El año 1992 conoció el primer triunfo de un piloto español en 500 c.c. Fue obra del chico Crivillé, que antes había sido piloto Repsol y, posteriormente, volvería a serlo y que triunfó en Holanda luciendo los colores de Campsa, la misma compañía que había hecho triunfar a Sito en dos y medio. Crivillé ganó una carrera que parecía diseñada para Garriga y que contó con otros dos extraordinarios invitados de honor, el temible Kocinski y el jovencísimo brasileño Alex Barros. Fue, sin duda, una carrera que pasará a la historia del motociclismo español y no sólo por el triunfo final del de Seva, sino también por su espectaculañdad y una última vuelta escalofriante.
Y llega 1993, año en que Repsol decide dar un salto cualitativo y cuantitativo en su presencia en el Mundial de velocidad. Y, cómo no, confía en Sito Pons, que alinea dos pilotos portentosos como Crivillé, en 500 c.c., y Puig, en 250 c.c. La petrolera también protege entre sus alas al madrileño Luis D’Antin, que terminaría en decimoquinta posición, un campeonato que ganaría el japonés Tetsuya Harada y en el que Alberto acabaría noveno.
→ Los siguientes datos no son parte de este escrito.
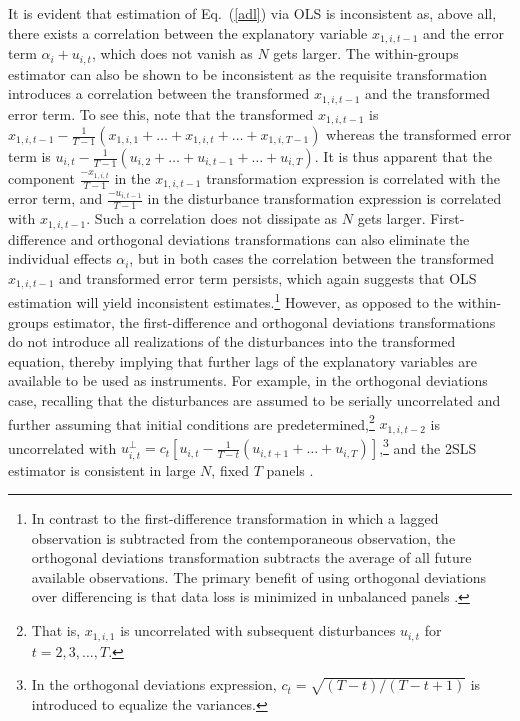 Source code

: \documentclass[english]{article}
\begin{document}
It is evident that estimation of Eq.\ (\ref{adl}) via OLS is inconsistent as, above all, there exists a correlation between the explanatory variable $x_{1,i,t-1}$ and the error term $\alpha_i + u_{i,t}$, which does not vanish as $N$ gets larger. The within-groups estimator can also be shown to be inconsistent as the requisite transformation introduces a correlation between the transformed $x_{1,i,t-1}$ and the transformed error term. To see this, note that the transformed $x_{1,i,t-1}$ is $x_{1,i,t-1} - \frac{1}{T-1} (x_{1,i,1} + \ldots + x_{1,i,t} + \ldots + x_{1,i,T-1})$ whereas the transformed error term is $u_{i,t} - \frac{1}{T-1} (u_{i,2} + \ldots + u_{i,t-1} + \ldots + u_{i,T})$. It is thus apparent that the component $\frac{-x_{1,i,t}}{T-1}$ in the $x_{1,i,t-1}$ transformation expression is correlated with the error term, and $\frac{-u_{i,t-1}}{T-1}$ in the disturbance transformation expression is correlated with $x_{1,i,t-1}$. Such a correlation does not dissipate as $N$ gets larger. First-difference and orthogonal deviations transformations can also eliminate the individual effects $\alpha_i$, but in both cases the correlation between the transformed $x_{1,i,t-1}$ and transformed error term persists, which again suggests that OLS estimation will yield inconsistent estimates.\footnote{In contrast to the first-difference transformation in which a lagged observation is subtracted from the contemporaneous observation, the orthogonal deviations transformation subtracts the average of all future available observations. The primary benefit of using orthogonal deviations over differencing is that data loss is minimized in unbalanced panels \citep{arellano1995}.} However, as opposed to the within-groups estimator, the first-difference and orthogonal deviations transformations do not introduce all realizations of the disturbances into the transformed equation, thereby implying that further lags of the explanatory variables are available to be used as instruments. For example, in the orthogonal deviations case, recalling that the disturbances are assumed to be serially uncorrelated and further assuming that initial conditions are predetermined,\footnote{That is, $x_{1,i,1}$ is uncorrelated with subsequent disturbances $u_{i,t}$ for $t=2,3,\ldots,T$.} $x_{1,i,t-2}$ is uncorrelated with $u_{i,t}^{\perp} = c_t\left[u_{i,t} - \frac{1}{T - t }\left(u_{i,t + 1} + \ldots + u_{i,T} \right) \right]$,\footnote{In the orthogonal deviations expression, $c_t = \sqrt{(T - t)/(T - t + 1)}$ is introduced to equalize the variances.} and the 2SLS estimator is consistent in large $N$, fixed $T$ panels \citep{anderson1982, arellano1995, bond2002, roodman2009}.
\end{document}
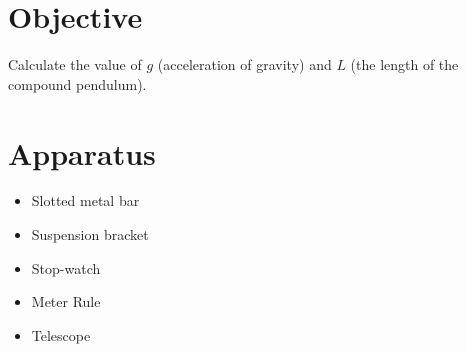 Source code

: \documentclass{article}
\begin{document}

   \section*{Objective}
   
      Calculate the value of $g$ (acceleration of gravity) and $L$ (the length of the compound pendulum).

   \section*{Apparatus}

   \begin{itemize}

      \item Slotted metal bar
      \item Suspension bracket
      \item Stop-watch
      \item Meter Rule
      \item Telescope

   \end{itemize}
\end{document}
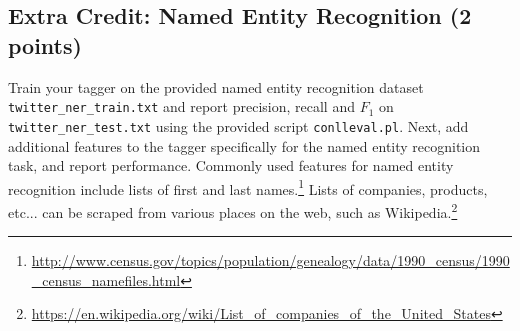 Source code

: \documentclass[12pt, letterpaper]{article}
\begin{document}
\subsection*{Extra Credit: Named Entity Recognition (2 points)}
Train your tagger on the provided named entity recognition dataset {\tt twitter\_ner\_train.txt} and report
precision, recall and $F_1$ on {\tt twitter\_ner\_test.txt} using the provided script {\tt conlleval.pl}.
Next, add additional features to the tagger specifically for the named entity recognition task, and report performance.
Commonly used features for named entity recognition include lists of first and last names.\footnote{\url{http://www.census.gov/topics/population/genealogy/data/1990\_census/1990\_census\_namefiles.html}}
Lists of companies, products, etc... can be scraped from various places on the web, such as Wikipedia.\footnote{\url{https://en.wikipedia.org/wiki/List\_of\_companies\_of\_the\_United\_States}}
\end{document}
Junto al triunfo del finísimo Harada en dos y medio, 1993 conoce la victoria en 500 c.c. del no menos espectacular y popular norteamericano Kevin Schwantz y la proclamación de un ya veterano alemán como Dirk Raudies. Los españoles no tuvieron demasiada suerte. Ni Crivillé, octavo en quinientos, ni Puig, ni D’Antin lucieron como se esperaba de ellos. Fue lo que se dice un año de transición. Algo parecido fue el siguiente, 1994, cuando la gran sensación, la revelación de la temporada, es el debut de Alberto Puig en 500 c.c. que, en su primer año entre los reyes, conquista el número cinco del ranking. Ni López-Mella, ya desaparecido, ni Julián Miralles, ni Juan Bautista Borja, ni Luis D’Antin, también pilotos de Repsol, tuvieron mucha suerte esa temporada.